Frankfurter Allgemeine Zeitung (DE) /

Halen işlenen suçların failleri de mahkemeye çıkarılmalı

Frankfurter Allgemeine Zeitung’a göre karar bir harekete geçme çağrısı niteliğinde:

“MH17’nin düşürülmesi davası … [halen] işlenen suçların yargıda hesabının sorulmaya başlanmasına vesile olmalı. Bu suçların kapsamına bakılacak olursa, olguları belgeleyecek ve bilinen faillere karşı ilk yargılamaları başlatacak özel bir uluslararası mahkemenin savaş sona ermeden önce kurulmasının önünde hiçbir engel yok. Bu, bir gün gerçekten cezalarını çekmek zorunda kalmaları ihtimalini artıracaktır.”
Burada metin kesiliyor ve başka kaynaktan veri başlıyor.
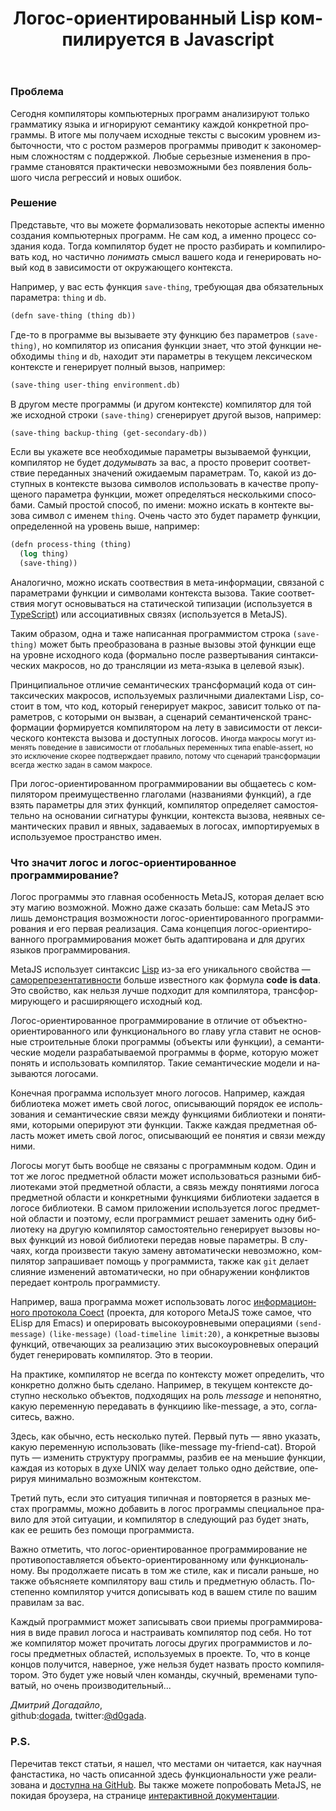 ﻿---
layout: 'default'
slug: 'metajs'
lang: 'ru'
url: '/ru/metajs/'
title: 'Логос-ориентированный Lisp компилируется в Javascript'
head: '(: MetaJS)'
description: >
  При логос-ориентированном программировании вы общаетесь с компилятором
  преимущественно глаголами (названиями функций), а где взять параметры для этих
  функций, компилятор определяет самостоятельно на основании сигнатуры функции,
  контекста вызова, неявных семантических правил и явных, задаваемых в
  логосах, импортируемых в используемое пространство имен.
---

### Проблема

Сегодня компиляторы компьютерных программ анализируют только грамматику
языка и игнорируют семантику каждой конкретной программы. В итоге мы получаем
исходные тексты с высоким уровнем избыточности, что c ростом размеров
программы приводит к закономерным сложностям с поддержкой. Любые серьезные
изменения в программе становятся практически невозможными без появления большого числа
регрессий и новых ошибок.


### Решение

Представьте, что вы можете формализовать некоторые аспекты именно создания
компьютерных программ. Не сам код, а именно процесс создания кода. Тогда
компилятор будет не просто разбирать и компилировать код, но частично _понимать_
смысл вашего кода и генерировать новый код в зависимости от окружающего
контекста.

Например, у вас есть функция `save-thing`, требующая два обязательных параметра: `thing` и
`db`.

```lisp
(defn save-thing (thing db))
```

Где-то в программе вы вызываете эту функцию без параметров `(save-thing)`, но
компилятор из описания функции знает, что этой функции необходимы `thing` и `db`, находит эти параметры в текущем
лексическом контексте и генерирует полный вызов, например:

```lisp
(save-thing user-thing environment.db)
```

В другом месте программы (и другом контексте) компилятор для той же исходной строки `(save-thing)`
сгенерирует другой вызов, например:

```lisp
(save-thing backup-thing (get-secondary-db))
```

Если вы укажете все необходимые параметры вызываемой функции, компилятор не
будет _додумывать_ за вас, а просто проверит соответствие переданных значений
ожидаемым параметрам. То, какой из доступных в контексте вызова символов
использовать в качестве пропущеного параметра функции, может определяться
несколькими способами. Самый простой способ, по имени: можно искать в
контекте вызова символ с именем `thing`. Очень часто это будет параметр
функции, определенной на уровень выше, например:

```lisp
(defn process-thing (thing)
  (log thing)
  (save-thing))
```

Аналогично, можно искать соотвествия в мета-информации, связаной с параметрами
функции и символами контекста вызова. Такие соответствия могут основываться на
статической типизации (используется в [TypeScript](http://www.typescriptlang.org/)) или ассоциативных связях
(используется в MetaJS).

Таким образом, одна и таже написанная программистом строка `(save-thing)` может быть
преобразована в разные вызовы этой функции еще на уровне
исходного кода (формально после развертывания синтаксических макросов, но до трансляции из мета-языка в
целевой язык).

Принципиальное отличие семантических трансформаций кода от синтаксических макросов,
используемых различными диалектами Lisp, состоит в том, что код, который генерирует макрос, зависит только от параметров, с
которыми он вызван, а сценарий семантиченской
трансформации формируется компилятором на лету в зависимости от лексического
контекста вызова и доступных логосов. <small>Иногда макросы могут изменять
поведение в зависимости от глобальных переменных типа enable-assert, но это исключение
скорее подтверждает правило, потому что сценарий трансформации всегда
жестко задан в самом макросе.</small>

При логос-ориентированном программировании вы общаетесь с компилятором
преимущественно глаголами (названиями функций), а где взять параметры для этих
функций, компилятор определяет самостоятельно на основании сигнатуры функции,
контекста вызова, неявных семантических правил и явных, задаваемых в
логосах, импортируемых в используемое пространство имен.


### Что значит логос и логос-ориентированное программирование?

Логос программы это главная особенность MetaJS, которая делает всю эту магию
возможной. Можно даже сказать больше: сам MetaJS это лишь демонстрация
возможности логос-ориентированного программирования и его первая реализация.
Сама концепция логос-ориентированного программирования может быть адаптирована и
для других языков программирования.

MetaJS использует синтаксис
[Lisp](http://en.wikipedia.org/wiki/Lisp_%28programming_language%29) из-за его
уникального свойства&nbsp;&mdash; 
[саморепрезентативности](http://en.wikipedia.org/wiki/Homoiconicity) больше
известного как формула **code&nbsp;is&nbsp;data**. Это свойство, как нельзя
лучше подходит для компилятора, трансформирующего и расширяющего исходный код.

Логос-ориентированное программирование в отличие от объектно-ориентированного
или функционального во главу угла ставит не основные строительные блоки программы
(объекты или функции), а семантические модели
разрабатываемой программы в форме, которую может понять и использовать
компилятор. Такие семантические модели и называются логосами.

Конечная программа использует много логосов. Например, каждая библиотека может иметь свой
логос, описывающий порядок ее использования и семантические связи между функциями
библиотеки и понятиями, которыми оперируют эти функции. Также каждая предметная
область может иметь свой логос, описывающий ее понятия и связи между ними.

Логосы могут быть вообще не связаны с программным кодом. Один и тот же логос предметной
области может использоваться разными библиотеками этой предметной области, а
связь между понятиями логоса предметной области и конкретными функциями
библиотеки задается в логосе библиотеки. В самом приложении используется логос
предметной области и поэтому, если программист решает заменить одну библиотеку на
другую компилятор самостоятельно генерирует вызовы новых функций из
новой библиотеки передав новые параметры. В случаях, когда произвести такую
замену автоматически невозможно, компилятор запрашивает помощь у программиста, также как
`git` делает слияние изменений автоматически, но при обнаружении конфликтов
передает контроль программисту.

Например, ваша программа может использовать логос [информационного протокола
Coect](../protocol/) (проекта, для которого MetaJS тоже самое, что ELisp для
Emacs) и оперировать высокоуровневыми операциями `(send-message)`
`(like-message)` `(load-timeline limit:20)`, а конкретные вызовы функций, отвечающих
за реализацию этих высокоуровневых операций будет генерировать компилятор. Это в
теории.

На практике, компилятор не всегда по контексту может определить, что конкретно должно быть
сделано. Например, в текущем контексте доступно несколько объектов, подходящих
на роль _message_ и непонятно, какую переменную передавать в функциию like-message, а это,
согласитесь, важно.

Здесь, как обычно, есть несколько путей. Первый путь&nbsp;&mdash; явно указать,
какую переменную использовать (like-message my-friend-cat). Второй путь &mdash;
изменить структуру программы, разбив ее на меньшие функции, каждая из которых в
духе UNIX way делает только одно действие, оперируя минимально возможным
контекстом.

Третий путь, если это ситуация типичная и повторяется в разных местах программы,
можно добавить в логос программы специальное правило для этой ситуации, и
компилятор в следующий раз будет знать, как ее решить без
помощи программиста.

Важно отметить, что логос-ориентированное программирование не противопоставляется
объекто-ориентированному или функциональному. Вы продолжаете писать в том же
стиле, как и писали раньше, но также объясняете компилятору ваш стиль и
предметную область. Постепенно компилятор учится дописывать код в вашем стиле по вашим
правилам за вас.

Каждый программист может записывать свои приемы программирования в виде правил
логоса и настраивать компилятор под себя. Но тот же компилятор может прочитать логосы других программистов и логосы
предметных областей, используемых в проекте. То, что в конце концов
получится, наверное, уже нельзя будет назвать просто компилятором. Это будет уже
новый член команды, скучный, временами туповатый, но очень производительный...

_Дмитрий Догадайло_,  
github:[dogada](https://github.com/dogada), twitter:[@d0gada](https://twitter.com/d0gada).


### P.S.

Перечитав текст статьи, я нашел, что местами он читается, как научная
фанстастика, но часть описанной здесь функциональности уже реализована и
[доступна на GitHub](https://github.com/dogada/metajs). Вы также можете
попробовать MetaJS, не покидая броузера, на странице [интерактивной
документации](http://metajs.coect.net/).
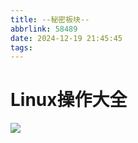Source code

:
 ```yaml
---
title: --秘密板块--
abbrlink: 58489
date: 2024-12-19 21:45:45
tags:
---
```

 # **Linux操作大全**
 
 


![](/img/god.jpg)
Süddeutsche Zeitung (DE) /

Hukukun üstünlüğünün zaferi

Süddeutsche Zeitung, hakikatin sebat ve adaletle galip gelmesini alkışlıyor:

“Kremlin ... sırf aleni hakikati yok etme, şüphe uyandırma ve rahatsızlık yaratma amaçlı ‘alternatif olgular’ sundu. Bu riyakâr yaklaşıma verilecek tek makul yanıt vardı: güvenilir, bağımsız ve sebat dolu bir yargılama. Ve uçağın vurulması olayına oldukça dolaylı yollardan dahli olan bir sanığı beraat ettiren adalet. Bu karar, hukukun üstünlüğünün -ve yüksek sesle eklemek gerekir ki liberal Batı’nın- zaferidir. Hakikat galip geldi.”

De Volkskrant (NL) /

Barbarlığa verilen yanıt

Örnek niteliğinde bir davaydı, değerlendirmesinde bulunuyor De Volkskrant:

“Bu davayla hukukun üstünlüğü, 298 kişiyi katleden barbarlığı dize getirmiş oldu. ... Hukukun üstünlüğünün fazileti ve kudreti, faillerin yalanlarını ve vicdansızlığını bastırdı. Bir sanığın beraat ettirilmiş olması, yargılamanın kıymetini daha da artırıyor. ... Ölenlerin yakınları için bu dava, geçmişle hesaplaşma sürecinin bir neticesi olmasa da önemli bir bileşeniydi. Öte yandan, MH17’nin düşürülmesi yaşananların yalnızca ilk perdesiydi, savaş Hollanda’nın yaklaşık 2.000 kilometre doğusunda halen devam ediyor.”

De Standaard (BE) /

Rusya'ya uzanan izler teyit edildi

De Standaard, emir komuta zincirlerinin de mahkûmiyetlerin önüne geçemediğine vurgu yapıyor:

“Failler, belirsiz bir emir komuta zincirinin söz konusu olduğu böylesine karmaşık bir saldırıda dahi mahkûmiyetten kurtulamayacaklarını anlamış oldular. Bu yüzden, kararın uluslararası bakımdan da bir kıymeti var. Rusya, 2014’te Ukrayna’daki savaşta oynadığı rolü inkâr etmişti - kendi anlatıları, ülkenin doğusundaki ayrılıkçıların kendi inisiyatifleriyle hareket ettikleri şeklindeydi. İki Rus’a verilen mahkûmiyet kararıyla, bu bağlantı artık resmen faş edildi. Rusya’nın aleni işgali sürerken, MH17 kararı büyük önem teşkil ediyor.”

Tages-Anzeiger (CH) /

Putin'in yeri sanık sandalyesi

Tages-Anzeiger, Rusya’nın Ukrayna’yı yok etmek için giriştiği savaşın dokuz ay önce başlamadığına dikkat çekiyor:

“Savaş en geç Rusya’nın 2014 baharında Kırım’ı ilhak etmesi ve Moskova’nın Doğu Ukrayna’daki paralı askerleri desteklemesiyle başlamıştı. ... Amsterdam’daki mahkeme, Doğu Ukrayna’daki paralı askerlerin Moskova tarafından silahlandırıldığı ve yönlendirildiği konusunda hiçbir şüphe bırakmadı. ... Ceza alanlardan ikisi Rusya’da saklanıyor ve cezalarını çekmek zorunda kalmayacak, üçüncüsünün ise Ukrayna’ya karşı savaştığı iddia ediliyor. Vladimir Putin’in de her koşulda Amsterdam’da mahkemeye çıkarılması gerekirdi. Ukrayna’ya savaş açmasaydı, MH17’deki yolcular bugün hâlâ yaşıyor olabilirdi.”